Available records Block Start
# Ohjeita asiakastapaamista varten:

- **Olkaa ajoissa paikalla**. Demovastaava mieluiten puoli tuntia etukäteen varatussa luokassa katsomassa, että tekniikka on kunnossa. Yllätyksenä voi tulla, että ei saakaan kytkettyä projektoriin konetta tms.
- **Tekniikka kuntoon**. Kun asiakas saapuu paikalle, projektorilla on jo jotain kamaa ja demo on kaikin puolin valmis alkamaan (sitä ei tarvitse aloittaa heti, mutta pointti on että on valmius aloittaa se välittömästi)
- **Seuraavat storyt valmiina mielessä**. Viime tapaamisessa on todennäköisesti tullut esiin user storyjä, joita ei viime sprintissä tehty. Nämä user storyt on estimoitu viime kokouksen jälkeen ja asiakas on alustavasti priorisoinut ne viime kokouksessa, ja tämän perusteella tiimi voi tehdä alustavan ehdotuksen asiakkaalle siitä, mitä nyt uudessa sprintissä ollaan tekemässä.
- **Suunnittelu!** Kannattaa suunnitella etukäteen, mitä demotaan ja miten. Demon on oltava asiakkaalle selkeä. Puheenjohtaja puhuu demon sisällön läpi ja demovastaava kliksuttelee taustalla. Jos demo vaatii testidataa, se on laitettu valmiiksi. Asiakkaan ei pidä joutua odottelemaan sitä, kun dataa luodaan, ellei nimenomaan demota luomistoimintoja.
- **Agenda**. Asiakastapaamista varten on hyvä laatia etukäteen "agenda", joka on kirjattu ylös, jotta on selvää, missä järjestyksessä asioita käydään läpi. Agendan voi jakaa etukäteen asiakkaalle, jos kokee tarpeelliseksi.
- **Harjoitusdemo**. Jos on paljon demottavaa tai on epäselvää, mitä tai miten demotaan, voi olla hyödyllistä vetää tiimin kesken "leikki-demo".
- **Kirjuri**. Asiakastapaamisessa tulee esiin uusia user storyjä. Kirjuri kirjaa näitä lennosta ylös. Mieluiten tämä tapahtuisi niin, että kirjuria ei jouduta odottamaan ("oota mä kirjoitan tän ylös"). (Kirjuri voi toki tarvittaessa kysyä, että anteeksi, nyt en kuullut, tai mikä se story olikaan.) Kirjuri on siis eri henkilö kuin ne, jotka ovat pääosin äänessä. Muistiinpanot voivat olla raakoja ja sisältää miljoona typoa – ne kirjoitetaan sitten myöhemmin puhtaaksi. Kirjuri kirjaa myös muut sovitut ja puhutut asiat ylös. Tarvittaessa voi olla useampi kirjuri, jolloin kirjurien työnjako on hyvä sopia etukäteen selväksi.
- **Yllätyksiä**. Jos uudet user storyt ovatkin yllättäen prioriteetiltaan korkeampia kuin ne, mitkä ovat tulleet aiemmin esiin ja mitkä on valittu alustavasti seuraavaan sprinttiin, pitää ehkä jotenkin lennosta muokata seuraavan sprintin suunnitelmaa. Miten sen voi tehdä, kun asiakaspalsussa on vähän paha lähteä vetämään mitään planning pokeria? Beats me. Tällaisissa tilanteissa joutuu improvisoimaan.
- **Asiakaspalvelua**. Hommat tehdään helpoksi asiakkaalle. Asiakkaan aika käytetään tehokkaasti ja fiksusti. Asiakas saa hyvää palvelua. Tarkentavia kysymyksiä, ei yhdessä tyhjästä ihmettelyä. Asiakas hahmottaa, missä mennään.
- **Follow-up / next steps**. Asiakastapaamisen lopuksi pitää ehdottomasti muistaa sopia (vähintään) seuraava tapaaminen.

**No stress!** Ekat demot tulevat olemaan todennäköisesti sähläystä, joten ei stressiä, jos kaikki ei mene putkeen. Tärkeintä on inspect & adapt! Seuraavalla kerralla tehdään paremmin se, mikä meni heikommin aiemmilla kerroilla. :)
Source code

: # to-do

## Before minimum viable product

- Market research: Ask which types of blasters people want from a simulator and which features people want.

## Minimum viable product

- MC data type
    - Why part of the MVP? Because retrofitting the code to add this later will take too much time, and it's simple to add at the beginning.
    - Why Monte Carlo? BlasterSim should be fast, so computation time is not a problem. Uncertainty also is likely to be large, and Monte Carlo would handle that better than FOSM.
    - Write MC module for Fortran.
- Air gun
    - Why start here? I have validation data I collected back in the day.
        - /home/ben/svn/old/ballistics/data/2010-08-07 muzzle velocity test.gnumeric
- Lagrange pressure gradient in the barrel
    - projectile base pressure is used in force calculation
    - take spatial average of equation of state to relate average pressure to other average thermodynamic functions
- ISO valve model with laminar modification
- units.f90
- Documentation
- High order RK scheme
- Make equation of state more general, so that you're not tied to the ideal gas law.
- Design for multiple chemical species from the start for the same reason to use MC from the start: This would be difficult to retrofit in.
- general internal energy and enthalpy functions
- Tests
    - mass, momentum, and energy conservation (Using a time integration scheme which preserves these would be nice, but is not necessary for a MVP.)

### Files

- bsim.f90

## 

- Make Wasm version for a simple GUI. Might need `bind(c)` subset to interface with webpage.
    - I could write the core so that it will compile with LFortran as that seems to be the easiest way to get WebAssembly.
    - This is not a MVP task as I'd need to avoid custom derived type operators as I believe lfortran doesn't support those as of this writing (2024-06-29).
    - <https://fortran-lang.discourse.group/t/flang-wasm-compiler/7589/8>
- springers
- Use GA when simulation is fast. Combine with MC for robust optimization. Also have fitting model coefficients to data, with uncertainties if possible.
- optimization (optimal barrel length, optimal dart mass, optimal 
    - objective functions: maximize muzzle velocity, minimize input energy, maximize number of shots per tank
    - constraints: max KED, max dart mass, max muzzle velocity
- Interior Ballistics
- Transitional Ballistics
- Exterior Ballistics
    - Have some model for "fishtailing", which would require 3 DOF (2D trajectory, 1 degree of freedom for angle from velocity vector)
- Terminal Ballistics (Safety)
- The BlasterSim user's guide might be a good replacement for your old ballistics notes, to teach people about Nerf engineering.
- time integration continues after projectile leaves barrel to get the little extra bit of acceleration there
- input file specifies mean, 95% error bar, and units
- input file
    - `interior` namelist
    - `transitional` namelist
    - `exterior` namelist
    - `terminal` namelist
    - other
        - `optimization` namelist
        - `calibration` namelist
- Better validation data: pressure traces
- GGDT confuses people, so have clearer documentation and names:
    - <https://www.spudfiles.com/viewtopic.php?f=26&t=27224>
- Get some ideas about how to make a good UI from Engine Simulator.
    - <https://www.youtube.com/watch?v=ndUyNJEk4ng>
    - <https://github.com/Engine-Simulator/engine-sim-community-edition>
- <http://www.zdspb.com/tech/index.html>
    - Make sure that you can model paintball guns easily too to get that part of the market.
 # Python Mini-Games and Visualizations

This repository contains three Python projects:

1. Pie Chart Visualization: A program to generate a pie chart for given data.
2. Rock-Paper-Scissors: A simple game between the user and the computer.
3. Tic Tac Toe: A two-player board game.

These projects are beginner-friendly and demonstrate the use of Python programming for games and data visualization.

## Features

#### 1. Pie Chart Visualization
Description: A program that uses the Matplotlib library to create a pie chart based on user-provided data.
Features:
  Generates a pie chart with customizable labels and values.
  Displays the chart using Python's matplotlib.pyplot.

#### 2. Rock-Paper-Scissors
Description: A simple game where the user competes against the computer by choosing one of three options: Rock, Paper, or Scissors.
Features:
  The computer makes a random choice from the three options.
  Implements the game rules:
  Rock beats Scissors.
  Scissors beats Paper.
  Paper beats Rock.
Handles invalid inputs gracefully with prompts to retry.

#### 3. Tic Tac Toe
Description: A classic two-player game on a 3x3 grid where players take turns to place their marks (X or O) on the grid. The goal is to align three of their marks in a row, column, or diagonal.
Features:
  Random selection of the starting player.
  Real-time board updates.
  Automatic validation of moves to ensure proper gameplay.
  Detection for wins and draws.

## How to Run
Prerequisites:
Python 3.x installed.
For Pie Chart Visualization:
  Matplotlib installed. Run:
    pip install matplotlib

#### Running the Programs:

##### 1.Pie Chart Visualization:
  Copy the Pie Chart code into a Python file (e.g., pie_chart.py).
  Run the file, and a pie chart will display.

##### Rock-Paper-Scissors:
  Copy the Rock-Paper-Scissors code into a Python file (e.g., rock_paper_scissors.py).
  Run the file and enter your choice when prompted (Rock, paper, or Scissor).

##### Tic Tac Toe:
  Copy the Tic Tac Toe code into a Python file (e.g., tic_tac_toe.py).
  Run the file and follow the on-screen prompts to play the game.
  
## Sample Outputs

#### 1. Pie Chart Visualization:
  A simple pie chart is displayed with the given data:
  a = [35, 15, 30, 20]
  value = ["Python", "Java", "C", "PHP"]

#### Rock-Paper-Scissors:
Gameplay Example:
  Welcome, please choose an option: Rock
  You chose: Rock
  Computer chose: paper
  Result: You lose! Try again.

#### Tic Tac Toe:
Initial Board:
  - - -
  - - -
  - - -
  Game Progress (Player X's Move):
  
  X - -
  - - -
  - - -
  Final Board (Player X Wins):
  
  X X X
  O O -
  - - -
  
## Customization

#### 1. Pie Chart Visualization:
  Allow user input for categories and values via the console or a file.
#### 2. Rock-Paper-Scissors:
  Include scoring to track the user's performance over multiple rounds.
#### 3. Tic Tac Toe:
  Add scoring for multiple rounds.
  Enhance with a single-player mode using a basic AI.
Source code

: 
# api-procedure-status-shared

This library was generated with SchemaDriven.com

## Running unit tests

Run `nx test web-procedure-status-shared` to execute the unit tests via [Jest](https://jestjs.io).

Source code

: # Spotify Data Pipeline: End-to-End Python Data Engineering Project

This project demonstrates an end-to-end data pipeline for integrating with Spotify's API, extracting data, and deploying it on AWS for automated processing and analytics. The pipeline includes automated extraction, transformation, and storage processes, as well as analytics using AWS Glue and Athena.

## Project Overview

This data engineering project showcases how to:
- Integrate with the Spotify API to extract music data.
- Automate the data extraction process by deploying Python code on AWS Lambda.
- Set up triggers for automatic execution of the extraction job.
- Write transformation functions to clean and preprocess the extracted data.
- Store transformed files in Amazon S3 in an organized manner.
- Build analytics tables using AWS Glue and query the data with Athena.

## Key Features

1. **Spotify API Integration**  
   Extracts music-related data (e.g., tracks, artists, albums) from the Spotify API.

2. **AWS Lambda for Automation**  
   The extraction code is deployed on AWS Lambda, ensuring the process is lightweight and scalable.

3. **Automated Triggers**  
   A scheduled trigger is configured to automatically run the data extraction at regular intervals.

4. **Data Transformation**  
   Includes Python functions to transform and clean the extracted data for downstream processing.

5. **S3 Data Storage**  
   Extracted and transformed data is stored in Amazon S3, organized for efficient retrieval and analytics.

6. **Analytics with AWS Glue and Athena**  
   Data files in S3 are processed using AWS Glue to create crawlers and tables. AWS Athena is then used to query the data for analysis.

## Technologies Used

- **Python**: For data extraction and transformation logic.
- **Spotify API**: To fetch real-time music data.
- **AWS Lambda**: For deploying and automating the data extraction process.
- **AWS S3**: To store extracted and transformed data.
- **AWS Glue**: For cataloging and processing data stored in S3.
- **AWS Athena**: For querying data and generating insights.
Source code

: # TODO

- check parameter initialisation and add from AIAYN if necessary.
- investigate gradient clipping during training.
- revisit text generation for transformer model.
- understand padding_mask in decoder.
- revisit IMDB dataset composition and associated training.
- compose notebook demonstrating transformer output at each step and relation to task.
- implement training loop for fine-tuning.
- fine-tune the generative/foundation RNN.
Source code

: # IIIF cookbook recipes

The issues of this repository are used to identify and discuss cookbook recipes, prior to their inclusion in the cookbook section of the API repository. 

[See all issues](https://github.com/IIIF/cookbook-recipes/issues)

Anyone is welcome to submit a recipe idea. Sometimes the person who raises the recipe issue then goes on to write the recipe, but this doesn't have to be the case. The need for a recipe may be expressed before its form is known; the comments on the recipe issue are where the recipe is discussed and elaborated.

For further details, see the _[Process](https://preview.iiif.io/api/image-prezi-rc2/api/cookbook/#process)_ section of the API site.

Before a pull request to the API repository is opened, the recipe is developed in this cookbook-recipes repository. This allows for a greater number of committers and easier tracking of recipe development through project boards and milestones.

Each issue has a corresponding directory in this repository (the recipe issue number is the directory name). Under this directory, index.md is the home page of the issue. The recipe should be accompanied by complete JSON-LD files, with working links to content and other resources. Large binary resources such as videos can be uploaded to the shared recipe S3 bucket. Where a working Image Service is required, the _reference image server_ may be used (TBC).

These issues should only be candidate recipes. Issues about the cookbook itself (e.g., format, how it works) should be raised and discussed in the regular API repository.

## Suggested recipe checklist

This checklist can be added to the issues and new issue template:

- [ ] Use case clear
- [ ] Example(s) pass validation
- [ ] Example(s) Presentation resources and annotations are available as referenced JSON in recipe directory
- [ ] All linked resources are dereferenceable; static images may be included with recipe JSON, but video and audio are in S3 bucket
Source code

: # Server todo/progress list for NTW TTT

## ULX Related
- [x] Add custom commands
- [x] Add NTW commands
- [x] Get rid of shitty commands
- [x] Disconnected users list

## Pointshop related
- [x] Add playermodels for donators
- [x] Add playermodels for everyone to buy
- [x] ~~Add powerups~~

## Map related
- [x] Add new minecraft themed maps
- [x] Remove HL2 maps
Available records Block End
### Directions
Say how many lines of the entries above hold the string "options", and say nothing besides the number.

### Response
2